Place: Schaumburg-Lippe-Str. 9, 53113 Bonn

Date: 10.07.2007, 12:15 - 13:30


Presentation by 

Ryo Kambayashi (Hitotsubashi University)


Wage increases, along with job tenure, are one of the most robust empirical regularities found in labor economics. Several theories explain these empirical regularities, and such theories offer sharp empirical predictions for the relation between productivity-tenure and wage-tenure profiles. The human capital model, with cost and benefit sharing between workers and employers, predicts a steeper productivity-tenure profile than wage-tenure profile. The matching quality model predicts that the two profiles will overlap. Theories that involve the information asymmetry between employers and employees predict a steeper wage-tenure profile than productivity-tenure profile to induce workersí effort and enhance efficiency. This paper first estimate the establishment-level production function using the total wage bill as a measure of labor input using employer-employee matched data from Japan. After conditioning on the total wage bill, those establishments with more of aged workers produce less.
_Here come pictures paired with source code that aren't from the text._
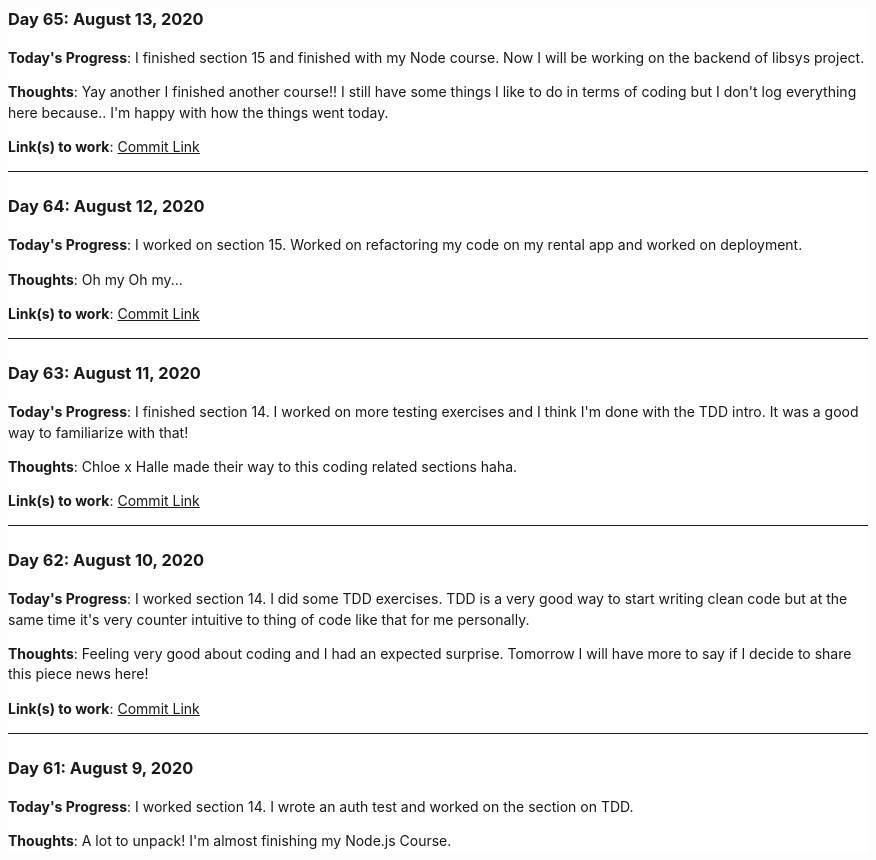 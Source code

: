 
### Day 65: August 13, 2020

**Today's Progress**: I finished section 15 and finished with my Node course. Now I will be working on the backend of libsys project. 

**Thoughts**: Yay another I finished another course!! I still have some things I like to do in terms of coding but I don't log everything here because.. I'm happy with how the things went today.

**Link(s) to work**: [Commit Link](https://github.com/kaiorosa1/nodejscomplete/commit/8d2de8ae920b753f30ea9f5b7a055e72ea4fff45)

---

### Day 64: August 12, 2020

**Today's Progress**: I worked on section 15. Worked on refactoring my code on my rental app and worked on deployment.

**Thoughts**: Oh my Oh my...

**Link(s) to work**: [Commit Link](https://github.com/kaiorosa1/nodejscomplete/commit/45abcf3ac36692803526ef9a283b9cc3317fb17b)

---

### Day 63: August 11, 2020

**Today's Progress**: I finished section 14. I worked on more testing exercises and I think I'm done with the TDD intro. It was a good way to familiarize with that!

**Thoughts**: Chloe x Halle made their way to this coding related sections haha.

**Link(s) to work**: [Commit Link](https://github.com/kaiorosa1/nodejscomplete/commit/5554b3e045f7329fa13bb381f087895a8c885560)

---

### Day 62: August 10, 2020

**Today's Progress**: I worked section 14. I did some TDD exercises. TDD is a very good way to start writing clean code but at the same time it's very counter intuitive to thing of code like that for me personally. 

**Thoughts**: Feeling very good about coding and I had an expected surprise. Tomorrow I will have more to say if I decide to share this piece news here!

**Link(s) to work**: [Commit Link](https://github.com/kaiorosa1/nodejscomplete/commit/cf022a91248012ed15e21ad5ad05a35681919a4b#diff-88e665b061e925cb420caa909fbcc309)

---

### Day 61: August 9, 2020

**Today's Progress**: I worked section 14. I wrote an auth test and worked on the section on TDD.

**Thoughts**: A lot to unpack! I'm almost finishing my Node.js Course.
Then we estimate the productivity-tenure profile and the wage-tenure profile by estimating the plant-level production function and the wage equation. These estimations offer a comprehensive test for the relative applicability of the two theories on the wage-tenure profile. Estimation results indicate a steeper wage-tenure profile than productivity-tenure profile and point to the relative importance of the deferred wage payment contract.